Supporters, including the International Franchise Association and a broad industry coalition, argue that recent shifts in federal labor law interpretation have created uncertainty for the roughly 800,000 franchise establishments operating in the United States. Labor‑advocacy groups, however, have argued that the AFA “would let corporate franchisors off the hook when they undermine workers’ rights and leave small businesses exposed.” Both perspectives underscore the practical stakes: how the final statutory text defines “control” will determine whether franchisors must restructure their operations manuals, field support programs, and technology platforms.

Key Statutory Definitions Franchisors Should Watch

The bill text acknowledges that a franchisor must “protect the integrity of its system of operations” by enforcing uniform quality and appearance standards. The critical definitions to monitor include:

  • “Joint employer” carveout. Section 3 of S.3525 provides a clarification of joint employment specifically for franchising, amending the NLRA to exclude brand‑protection activities from the joint‑employer calculus.
  • “Franchisor” and “franchisee” definitions. The AFA adopts definitions consistent with the FTC Franchise Rule, tying the legislative framework to existing regulatory infrastructure.
  • Scope of “control.” The bill distinguishes between operational control over employment terms (hiring, firing, wages, scheduling) and brand‑standards control (product quality, décor, customer protocols). Only the former triggers joint‑employer analysis.

Timeline of Legislative Milestones

Date Event Implication for Franchisors
September 10, 2025 H.R.5267 introduced in the U.S. House of Representatives Monitor bill text; prepare internal legislative‑impact memo and identify affected contract clauses.
December 17, 2025 S.3525 introduced in the U.S. Senate Reconcile House and Senate text; flag any differences in joint‑employer carveout language for redline planning.
February 2, 2026 Problem Solvers Caucus endorses H.R.5267 Bipartisan momentum signals increased probability of committee advancement; accelerate compliance preparation.
2026 (ongoing) Committee hearings, markup, and potential floor votes Track amendments in real time; adjust FDD and franchise agreement language as definitions are finalized.

Industry observers expect that even if the AFA does not reach final enactment in the current session, its definitions will influence regulatory guidance and court interpretations of existing joint‑employer tests, making early compliance planning valuable regardless of the legislative outcome.

What Changed in the FTC’s Amended Franchise Rule

The FTC Franchise Rule requires franchisors to provide all potential franchisees with a disclosure document containing 23 specific items of information about the offered franchise.
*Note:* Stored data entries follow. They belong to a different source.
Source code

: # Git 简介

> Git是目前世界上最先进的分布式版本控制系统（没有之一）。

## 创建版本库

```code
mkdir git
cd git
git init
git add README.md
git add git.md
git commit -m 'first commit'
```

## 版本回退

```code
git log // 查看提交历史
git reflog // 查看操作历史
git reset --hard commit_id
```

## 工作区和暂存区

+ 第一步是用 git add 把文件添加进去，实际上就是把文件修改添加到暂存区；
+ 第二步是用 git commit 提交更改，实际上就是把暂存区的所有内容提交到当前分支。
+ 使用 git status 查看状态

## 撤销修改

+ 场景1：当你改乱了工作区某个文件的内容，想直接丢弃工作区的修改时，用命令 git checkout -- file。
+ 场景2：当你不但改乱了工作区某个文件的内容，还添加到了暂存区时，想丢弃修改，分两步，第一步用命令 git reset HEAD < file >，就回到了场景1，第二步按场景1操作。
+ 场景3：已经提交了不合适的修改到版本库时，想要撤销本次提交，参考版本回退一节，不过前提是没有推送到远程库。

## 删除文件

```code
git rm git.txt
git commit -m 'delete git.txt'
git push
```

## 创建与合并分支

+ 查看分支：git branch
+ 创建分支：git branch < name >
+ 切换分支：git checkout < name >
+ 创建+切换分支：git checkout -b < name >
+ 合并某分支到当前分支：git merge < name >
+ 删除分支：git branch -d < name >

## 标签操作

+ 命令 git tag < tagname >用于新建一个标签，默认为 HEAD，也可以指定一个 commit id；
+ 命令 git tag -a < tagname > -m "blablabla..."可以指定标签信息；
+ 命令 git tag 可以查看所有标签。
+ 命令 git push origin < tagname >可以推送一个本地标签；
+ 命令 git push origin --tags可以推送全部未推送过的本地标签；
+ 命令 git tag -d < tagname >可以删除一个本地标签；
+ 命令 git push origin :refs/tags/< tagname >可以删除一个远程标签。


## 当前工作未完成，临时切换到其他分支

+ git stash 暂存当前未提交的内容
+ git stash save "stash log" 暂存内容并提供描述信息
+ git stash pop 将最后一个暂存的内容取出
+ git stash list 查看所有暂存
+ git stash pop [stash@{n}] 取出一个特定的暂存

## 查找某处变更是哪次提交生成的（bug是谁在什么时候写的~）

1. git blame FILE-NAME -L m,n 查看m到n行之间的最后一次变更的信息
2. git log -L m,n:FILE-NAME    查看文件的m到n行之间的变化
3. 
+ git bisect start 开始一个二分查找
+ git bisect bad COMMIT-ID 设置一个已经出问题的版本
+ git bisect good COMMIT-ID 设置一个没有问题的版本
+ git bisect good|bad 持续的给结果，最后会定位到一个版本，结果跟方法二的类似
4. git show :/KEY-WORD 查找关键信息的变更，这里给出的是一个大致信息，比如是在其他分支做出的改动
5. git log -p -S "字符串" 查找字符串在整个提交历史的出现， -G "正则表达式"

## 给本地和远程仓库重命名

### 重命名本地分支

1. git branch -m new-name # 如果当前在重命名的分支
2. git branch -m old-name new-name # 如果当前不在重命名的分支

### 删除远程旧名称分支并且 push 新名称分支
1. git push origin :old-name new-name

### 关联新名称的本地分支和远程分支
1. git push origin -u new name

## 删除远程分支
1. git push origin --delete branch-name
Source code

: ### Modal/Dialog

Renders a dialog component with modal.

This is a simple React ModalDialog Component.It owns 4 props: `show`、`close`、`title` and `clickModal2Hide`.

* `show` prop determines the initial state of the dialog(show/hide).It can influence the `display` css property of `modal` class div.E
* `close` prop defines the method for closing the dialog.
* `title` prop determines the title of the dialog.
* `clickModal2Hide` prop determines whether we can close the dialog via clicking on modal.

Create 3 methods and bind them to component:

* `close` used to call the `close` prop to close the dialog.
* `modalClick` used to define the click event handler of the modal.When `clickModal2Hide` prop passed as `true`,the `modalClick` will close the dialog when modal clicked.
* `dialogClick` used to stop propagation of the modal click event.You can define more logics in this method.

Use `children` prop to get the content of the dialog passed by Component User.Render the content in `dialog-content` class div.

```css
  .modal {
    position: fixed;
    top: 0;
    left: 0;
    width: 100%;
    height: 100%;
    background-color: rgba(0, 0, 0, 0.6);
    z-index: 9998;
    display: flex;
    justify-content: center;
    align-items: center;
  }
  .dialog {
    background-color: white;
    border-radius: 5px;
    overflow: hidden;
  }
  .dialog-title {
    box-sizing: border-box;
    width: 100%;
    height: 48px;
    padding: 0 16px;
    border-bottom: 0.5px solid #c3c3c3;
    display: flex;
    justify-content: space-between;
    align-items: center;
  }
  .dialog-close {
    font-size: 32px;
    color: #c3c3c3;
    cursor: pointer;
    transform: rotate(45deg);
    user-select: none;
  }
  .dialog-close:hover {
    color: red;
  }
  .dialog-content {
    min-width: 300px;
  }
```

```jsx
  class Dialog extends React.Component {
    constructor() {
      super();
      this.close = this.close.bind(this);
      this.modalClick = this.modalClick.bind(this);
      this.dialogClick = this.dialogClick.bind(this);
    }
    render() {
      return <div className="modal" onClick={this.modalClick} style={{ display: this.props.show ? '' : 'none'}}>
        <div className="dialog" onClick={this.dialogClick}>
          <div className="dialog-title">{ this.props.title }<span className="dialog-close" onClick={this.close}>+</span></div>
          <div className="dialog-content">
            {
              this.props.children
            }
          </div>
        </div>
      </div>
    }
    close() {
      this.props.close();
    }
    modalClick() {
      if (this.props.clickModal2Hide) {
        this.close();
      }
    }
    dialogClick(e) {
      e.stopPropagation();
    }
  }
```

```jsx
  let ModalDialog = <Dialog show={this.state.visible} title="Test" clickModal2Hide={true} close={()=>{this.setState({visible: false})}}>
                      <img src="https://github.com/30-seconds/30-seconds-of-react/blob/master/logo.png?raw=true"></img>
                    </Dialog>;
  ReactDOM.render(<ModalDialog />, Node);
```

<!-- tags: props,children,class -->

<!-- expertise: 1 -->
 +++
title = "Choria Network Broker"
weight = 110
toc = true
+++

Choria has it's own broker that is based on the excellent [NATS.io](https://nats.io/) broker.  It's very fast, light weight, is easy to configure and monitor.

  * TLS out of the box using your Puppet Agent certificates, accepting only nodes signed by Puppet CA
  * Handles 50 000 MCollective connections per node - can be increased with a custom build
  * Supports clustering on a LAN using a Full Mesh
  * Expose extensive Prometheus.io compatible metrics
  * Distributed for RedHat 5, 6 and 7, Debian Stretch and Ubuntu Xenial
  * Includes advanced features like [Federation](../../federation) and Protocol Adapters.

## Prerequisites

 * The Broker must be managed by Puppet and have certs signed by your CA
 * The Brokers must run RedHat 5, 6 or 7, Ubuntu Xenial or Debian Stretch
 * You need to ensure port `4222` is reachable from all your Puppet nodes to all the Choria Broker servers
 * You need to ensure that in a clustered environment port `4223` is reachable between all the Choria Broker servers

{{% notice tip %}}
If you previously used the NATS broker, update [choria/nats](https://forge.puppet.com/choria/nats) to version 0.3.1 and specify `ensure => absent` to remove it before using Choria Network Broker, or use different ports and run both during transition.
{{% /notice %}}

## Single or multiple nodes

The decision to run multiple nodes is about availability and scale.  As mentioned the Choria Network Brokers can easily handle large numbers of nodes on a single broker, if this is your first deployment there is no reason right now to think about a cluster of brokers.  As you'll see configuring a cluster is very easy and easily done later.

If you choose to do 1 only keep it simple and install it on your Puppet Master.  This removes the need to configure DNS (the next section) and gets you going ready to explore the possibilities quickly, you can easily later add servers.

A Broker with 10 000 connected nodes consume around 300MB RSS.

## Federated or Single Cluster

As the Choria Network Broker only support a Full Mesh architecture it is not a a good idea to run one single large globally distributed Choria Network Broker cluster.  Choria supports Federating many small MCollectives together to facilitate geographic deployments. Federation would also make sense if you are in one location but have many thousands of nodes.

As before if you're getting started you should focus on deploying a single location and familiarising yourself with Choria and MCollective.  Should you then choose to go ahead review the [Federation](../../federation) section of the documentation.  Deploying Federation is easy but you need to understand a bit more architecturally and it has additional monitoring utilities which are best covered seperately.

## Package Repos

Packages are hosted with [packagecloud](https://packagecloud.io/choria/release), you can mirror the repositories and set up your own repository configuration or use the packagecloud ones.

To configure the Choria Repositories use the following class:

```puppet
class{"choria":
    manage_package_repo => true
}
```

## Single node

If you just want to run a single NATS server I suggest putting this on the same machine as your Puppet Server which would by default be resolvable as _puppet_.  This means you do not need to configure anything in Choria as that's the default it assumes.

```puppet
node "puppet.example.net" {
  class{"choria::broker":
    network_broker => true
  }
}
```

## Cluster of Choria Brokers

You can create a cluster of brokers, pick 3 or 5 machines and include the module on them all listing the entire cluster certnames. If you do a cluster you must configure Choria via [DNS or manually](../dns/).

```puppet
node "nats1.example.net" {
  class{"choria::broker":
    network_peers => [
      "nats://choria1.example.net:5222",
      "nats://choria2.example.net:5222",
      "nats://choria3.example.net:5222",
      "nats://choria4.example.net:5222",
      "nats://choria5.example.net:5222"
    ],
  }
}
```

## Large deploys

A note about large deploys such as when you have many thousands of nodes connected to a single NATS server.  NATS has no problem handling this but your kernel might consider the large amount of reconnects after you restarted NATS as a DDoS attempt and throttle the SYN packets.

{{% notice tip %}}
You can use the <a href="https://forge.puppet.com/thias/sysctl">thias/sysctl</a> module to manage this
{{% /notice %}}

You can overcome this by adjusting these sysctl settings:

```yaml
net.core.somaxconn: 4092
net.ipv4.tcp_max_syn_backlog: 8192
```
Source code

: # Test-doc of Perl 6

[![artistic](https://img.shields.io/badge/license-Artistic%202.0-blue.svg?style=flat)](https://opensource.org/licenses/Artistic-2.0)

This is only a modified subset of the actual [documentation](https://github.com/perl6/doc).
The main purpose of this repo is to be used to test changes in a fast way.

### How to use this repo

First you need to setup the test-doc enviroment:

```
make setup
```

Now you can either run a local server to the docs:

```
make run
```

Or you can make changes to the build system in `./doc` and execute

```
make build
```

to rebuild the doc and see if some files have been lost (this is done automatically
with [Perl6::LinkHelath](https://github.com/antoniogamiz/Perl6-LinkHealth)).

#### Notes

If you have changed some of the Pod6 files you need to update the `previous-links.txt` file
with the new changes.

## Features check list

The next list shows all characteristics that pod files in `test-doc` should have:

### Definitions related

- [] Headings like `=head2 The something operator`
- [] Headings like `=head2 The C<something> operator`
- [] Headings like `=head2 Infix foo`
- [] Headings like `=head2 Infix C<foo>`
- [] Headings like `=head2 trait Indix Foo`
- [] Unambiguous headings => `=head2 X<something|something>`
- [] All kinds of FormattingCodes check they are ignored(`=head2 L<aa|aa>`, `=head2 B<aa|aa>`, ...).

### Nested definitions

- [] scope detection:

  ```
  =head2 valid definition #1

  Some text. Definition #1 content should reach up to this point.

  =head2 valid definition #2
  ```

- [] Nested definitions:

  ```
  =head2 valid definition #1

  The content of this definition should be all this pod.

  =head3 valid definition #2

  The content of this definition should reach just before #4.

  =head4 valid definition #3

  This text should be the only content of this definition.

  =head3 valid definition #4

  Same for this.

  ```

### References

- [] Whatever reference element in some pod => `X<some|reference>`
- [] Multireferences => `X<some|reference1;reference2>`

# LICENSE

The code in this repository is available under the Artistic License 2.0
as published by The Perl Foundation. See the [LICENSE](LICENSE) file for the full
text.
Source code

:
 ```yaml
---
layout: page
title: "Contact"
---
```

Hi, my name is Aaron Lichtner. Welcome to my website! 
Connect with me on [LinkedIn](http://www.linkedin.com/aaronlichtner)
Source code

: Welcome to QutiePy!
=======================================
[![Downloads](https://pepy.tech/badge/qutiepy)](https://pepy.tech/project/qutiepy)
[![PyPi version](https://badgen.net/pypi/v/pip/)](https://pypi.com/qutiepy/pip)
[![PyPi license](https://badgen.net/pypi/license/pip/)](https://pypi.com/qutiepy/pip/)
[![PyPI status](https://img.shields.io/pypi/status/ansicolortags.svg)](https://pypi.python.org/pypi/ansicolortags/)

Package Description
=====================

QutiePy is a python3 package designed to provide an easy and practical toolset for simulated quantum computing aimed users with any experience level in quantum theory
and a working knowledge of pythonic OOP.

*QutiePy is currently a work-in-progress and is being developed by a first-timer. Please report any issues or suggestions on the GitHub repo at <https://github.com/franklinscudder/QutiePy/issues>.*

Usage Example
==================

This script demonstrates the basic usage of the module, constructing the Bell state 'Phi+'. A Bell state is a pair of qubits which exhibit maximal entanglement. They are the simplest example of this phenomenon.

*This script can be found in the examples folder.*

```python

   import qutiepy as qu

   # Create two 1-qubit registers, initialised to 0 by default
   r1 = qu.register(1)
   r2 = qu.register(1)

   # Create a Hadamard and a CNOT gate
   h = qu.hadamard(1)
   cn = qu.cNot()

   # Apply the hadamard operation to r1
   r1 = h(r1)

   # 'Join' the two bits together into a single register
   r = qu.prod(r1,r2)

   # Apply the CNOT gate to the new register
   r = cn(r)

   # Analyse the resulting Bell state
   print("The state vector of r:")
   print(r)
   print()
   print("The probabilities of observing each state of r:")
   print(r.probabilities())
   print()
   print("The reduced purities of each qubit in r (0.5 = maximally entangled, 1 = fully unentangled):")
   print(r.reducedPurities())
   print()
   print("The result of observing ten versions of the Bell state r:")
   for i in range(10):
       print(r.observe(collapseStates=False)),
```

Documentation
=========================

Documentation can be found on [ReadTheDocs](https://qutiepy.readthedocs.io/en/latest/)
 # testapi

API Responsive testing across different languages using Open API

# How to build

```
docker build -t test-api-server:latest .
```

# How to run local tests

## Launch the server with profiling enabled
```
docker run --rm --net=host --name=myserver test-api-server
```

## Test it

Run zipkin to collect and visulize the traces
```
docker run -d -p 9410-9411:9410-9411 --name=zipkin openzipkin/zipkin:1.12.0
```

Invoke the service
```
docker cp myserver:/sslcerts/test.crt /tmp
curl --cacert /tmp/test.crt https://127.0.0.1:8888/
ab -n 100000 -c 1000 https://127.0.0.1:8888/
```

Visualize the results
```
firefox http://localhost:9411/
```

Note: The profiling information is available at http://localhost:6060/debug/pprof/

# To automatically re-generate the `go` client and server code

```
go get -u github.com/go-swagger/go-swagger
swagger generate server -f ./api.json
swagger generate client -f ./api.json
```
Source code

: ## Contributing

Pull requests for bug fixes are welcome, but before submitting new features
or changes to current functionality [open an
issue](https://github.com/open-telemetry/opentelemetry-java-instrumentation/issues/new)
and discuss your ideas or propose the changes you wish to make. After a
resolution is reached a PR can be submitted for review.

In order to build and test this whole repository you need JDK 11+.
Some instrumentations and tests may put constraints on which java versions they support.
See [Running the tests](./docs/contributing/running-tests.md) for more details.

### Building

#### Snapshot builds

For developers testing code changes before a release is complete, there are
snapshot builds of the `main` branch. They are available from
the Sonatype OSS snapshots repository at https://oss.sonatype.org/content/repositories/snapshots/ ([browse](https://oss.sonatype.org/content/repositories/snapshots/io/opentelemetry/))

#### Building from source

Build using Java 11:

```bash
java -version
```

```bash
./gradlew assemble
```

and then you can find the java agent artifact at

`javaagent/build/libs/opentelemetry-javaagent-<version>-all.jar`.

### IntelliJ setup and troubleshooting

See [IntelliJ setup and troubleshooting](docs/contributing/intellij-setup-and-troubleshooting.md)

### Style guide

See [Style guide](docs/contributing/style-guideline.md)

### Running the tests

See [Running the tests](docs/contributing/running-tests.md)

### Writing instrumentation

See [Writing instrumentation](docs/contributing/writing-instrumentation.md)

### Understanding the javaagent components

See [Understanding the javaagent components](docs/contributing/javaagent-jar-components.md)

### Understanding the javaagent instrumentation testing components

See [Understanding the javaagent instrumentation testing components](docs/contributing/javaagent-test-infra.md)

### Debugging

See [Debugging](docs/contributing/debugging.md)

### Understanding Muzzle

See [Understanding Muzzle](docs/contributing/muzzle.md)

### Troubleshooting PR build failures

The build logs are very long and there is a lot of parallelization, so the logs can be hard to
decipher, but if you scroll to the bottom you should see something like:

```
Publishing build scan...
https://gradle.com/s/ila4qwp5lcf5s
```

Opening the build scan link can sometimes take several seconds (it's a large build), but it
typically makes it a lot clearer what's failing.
The amended Rule introduced several changes that directly affect how franchisors prepare, deliver, and document their franchise disclosure documents. Understanding these changes is essential for any franchisor selling franchise opportunities in the USA during 2026.

Under the amended Rule, the franchise disclosure document must be provided to a prospective franchisee at least 14 calendar days before the prospective franchisee signs a binding agreement or pays any consideration. This timing requirement, while not new in concept, now carries enhanced procedural documentation obligations, particularly around the receipt page and the identification of franchise sellers.

The amended Rule also requires franchisors to disclose on the Item 23 receipt page the name, principal business address, and telephone number of each franchise seller involved in the offering. This seemingly simple addition has significant operational implications: franchise systems using broker networks must now identify and update seller information for every transaction, maintain accurate records, and ensure that brokers themselves are trained on proper disclosure procedures.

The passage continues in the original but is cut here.